*Task description*:
Return the data below unchanged. Drop any pictures.

*Material to process*:

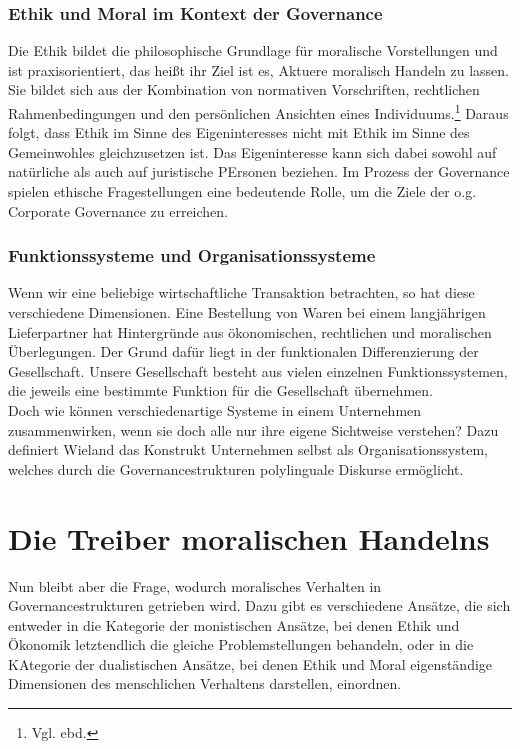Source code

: \documentclass[12pt]{article}
\begin{document}
\section{Ethik und Moral im Kontext der Governance}
Die Ethik bildet die philosophische Grundlage für moralische Vorstellungen und ist praxisorientiert, das heißt ihr Ziel ist es, Aktuere moralisch Handeln zu lassen. Sie bildet sich aus der Kombination von normativen Vorschriften, rechtlichen Rahmenbedingungen und den persönlichen Ansichten eines Individuums.\footnote{Vgl. ebd.} Daraus folgt, dass Ethik im Sinne des Eigeninteresses nicht mit Ethik im Sinne des Gemeinwohles gleichzusetzen ist. Das Eigeninteresse kann sich dabei sowohl auf natürliche als auch auf juristische PErsonen beziehen. Im Prozess der Governance spielen ethische Fragestellungen eine bedeutende Rolle, um die Ziele der o.g. Corporate Governance zu erreichen.

\section{Funktionssysteme und Organisationssysteme}
Wenn wir eine beliebige wirtschaftliche Transaktion betrachten, so hat diese verschiedene Dimensionen. Eine Bestellung von Waren bei einem langjährigen Lieferpartner hat Hintergründe aus ökonomischen, rechtlichen und moralischen Überlegungen. Der Grund dafür liegt in der funktionalen Differenzierung der Gesellschaft. Unsere Gesellschaft besteht aus vielen einzelnen Funktionssystemen, die jeweils eine bestimmte Funktion für die Gesellschaft übernehmen.\\
Doch wie können verschiedenartige Systeme in einem Unternehmen zusammenwirken, wenn sie doch alle nur ihre eigene Sichtweise verstehen? Dazu definiert Wieland das Konstrukt Unternehmen selbst als Organisationssystem, welches durch die Governancestrukturen \glqq polylinguale Diskurse\grqq{} ermöglicht.

\part{Die Treiber moralischen Handelns}
Nun bleibt aber die Frage, wodurch moralisches Verhalten in Governancestrukturen getrieben wird. Dazu gibt es verschiedene Ansätze, die sich entweder in die Kategorie der monistischen Ansätze, bei denen Ethik und Ökonomik letztendlich die gleiche Problemstellungen behandeln, oder in die KAtegorie der dualistischen Ansätze, bei denen Ethik und Moral eigenständige Dimensionen des menschlichen Verhaltens darstellen, einordnen.
\end{document}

*Answer area*:
Source code

: \documentclass[12pt]{article}
\begin{document}
\section{Ethik und Moral im Kontext der Governance}
Die Ethik bildet die philosophische Grundlage für moralische Vorstellungen und ist praxisorientiert, das heißt ihr Ziel ist es, Aktuere moralisch Handeln zu lassen. Sie bildet sich aus der Kombination von normativen Vorschriften, rechtlichen Rahmenbedingungen und den persönlichen Ansichten eines Individuums.\footnote{Vgl. ebd.} Daraus folgt, dass Ethik im Sinne des Eigeninteresses nicht mit Ethik im Sinne des Gemeinwohles gleichzusetzen ist. Das Eigeninteresse kann sich dabei sowohl auf natürliche als auch auf juristische PErsonen beziehen. Im Prozess der Governance spielen ethische Fragestellungen eine bedeutende Rolle, um die Ziele der o.g. Corporate Governance zu erreichen.

\section{Funktionssysteme und Organisationssysteme}
Wenn wir eine beliebige wirtschaftliche Transaktion betrachten, so hat diese verschiedene Dimensionen. Eine Bestellung von Waren bei einem langjährigen Lieferpartner hat Hintergründe aus ökonomischen, rechtlichen und moralischen Überlegungen. Der Grund dafür liegt in der funktionalen Differenzierung der Gesellschaft. Unsere Gesellschaft besteht aus vielen einzelnen Funktionssystemen, die jeweils eine bestimmte Funktion für die Gesellschaft übernehmen.\\
Doch wie können verschiedenartige Systeme in einem Unternehmen zusammenwirken, wenn sie doch alle nur ihre eigene Sichtweise verstehen? Dazu definiert Wieland das Konstrukt Unternehmen selbst als Organisationssystem, welches durch die Governancestrukturen \glqq polylinguale Diskurse\grqq{} ermöglicht.

\part{Die Treiber moralischen Handelns}
Nun bleibt aber die Frage, wodurch moralisches Verhalten in Governancestrukturen getrieben wird. Dazu gibt es verschiedene Ansätze, die sich entweder in die Kategorie der monistischen Ansätze, bei denen Ethik und Ökonomik letztendlich die gleiche Problemstellungen behandeln, oder in die KAtegorie der dualistischen Ansätze, bei denen Ethik und Moral eigenständige Dimensionen des menschlichen Verhaltens darstellen, einordnen.
\end{document}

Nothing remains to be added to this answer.